In previous guides, we looked at TIM2 of STM32 to generate delay, interrupts, PWM and how to use PWM to fade LED and control servo motors. In this guide, we shall cover how to use TIM2 of STM32 to read shaft encoder.

We will cover the following:

  • What is encoder
  • Required parts and connection
  • Configure pins and timer to read encoder
  • Download the code
  • Demo

1.1 What is encoder:

rotary encoder, also called a shaft encoder, is an electro-mechanical device that converts the angular position or motion of a shaft or axle to analog or digital output signals.

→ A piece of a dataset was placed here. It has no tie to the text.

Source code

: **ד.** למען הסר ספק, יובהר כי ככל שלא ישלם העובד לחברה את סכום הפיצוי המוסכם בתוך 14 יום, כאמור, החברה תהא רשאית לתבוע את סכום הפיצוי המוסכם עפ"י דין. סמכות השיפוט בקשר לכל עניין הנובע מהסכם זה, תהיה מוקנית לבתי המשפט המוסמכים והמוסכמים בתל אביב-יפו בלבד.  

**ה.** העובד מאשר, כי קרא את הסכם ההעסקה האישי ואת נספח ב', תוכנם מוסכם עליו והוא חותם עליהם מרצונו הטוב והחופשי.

Rotary encoders are used in a wide range of applications that require monitoring or control, or both, of mechanical systems, including industrial controls, robotics, photographic lenses, computer input devices such as optomechanical mice and trackballs, controlled stress rheometers, and rotating radar platforms.

1.2 Encoder types:

  • Mechanical: Also known as conductive encoders. A series of circumferential copper tracks etched onto a PCB is used to encode the information via contact brushes sensing the conductive areas. Mechanical encoders areeconomical but susceptible to mechanical wear. They are common in human interfaces such as digital multimeters
  • Optical: This uses a light shining onto a photodiode through slits in a metal or glass disc. Reflective versions also exist. This is one of the most common technologies. Optical encoders are very sensitive to dust.
  • On-Axis Magnetic: This technology typically uses a specially magnetized 2 pole neodymium magnet attached to the motor shaft. Because it can be fixed to the end of the shaft, it can work with motors that only have 1 shaft extending out of the motor body. The accuracy can vary from a few degrees to under 1 degree. Resolutions can be as low as 1 degree or as high as 0.09 degree (4000 CPR, Count per Revolution). Poorly designed internal interpolation can cause output jitter, but this can be overcome with internal sample averaging.
  • Off-Axis Magnetic: This technology typically employs the use of rubber bonded ferrite magnets attached to a metal hub. This offers flexibility in design and low cost for custom applications. Due to the flexibility in many off axis encoder chips they can be programmed to accept any number of pole widths so the chip can be placed in any position required for the application. Magnetic encoders operate in harsh environments where optical encoders would fail to work. (from wikipedia)

1.3 Encoder Output:

In out case, the encoder shall generate pulses on both DT and CLK lines in a certain manner that can be read by the timer of stm32. In the figure below, is the output from shaft encoder when rotating clockwise. Clk is yellow and DT is Blue.

Clockwise rotation

When the shaft encoder rotate clockwise, CLK like pulled high first then DT line which indicates there is rotation.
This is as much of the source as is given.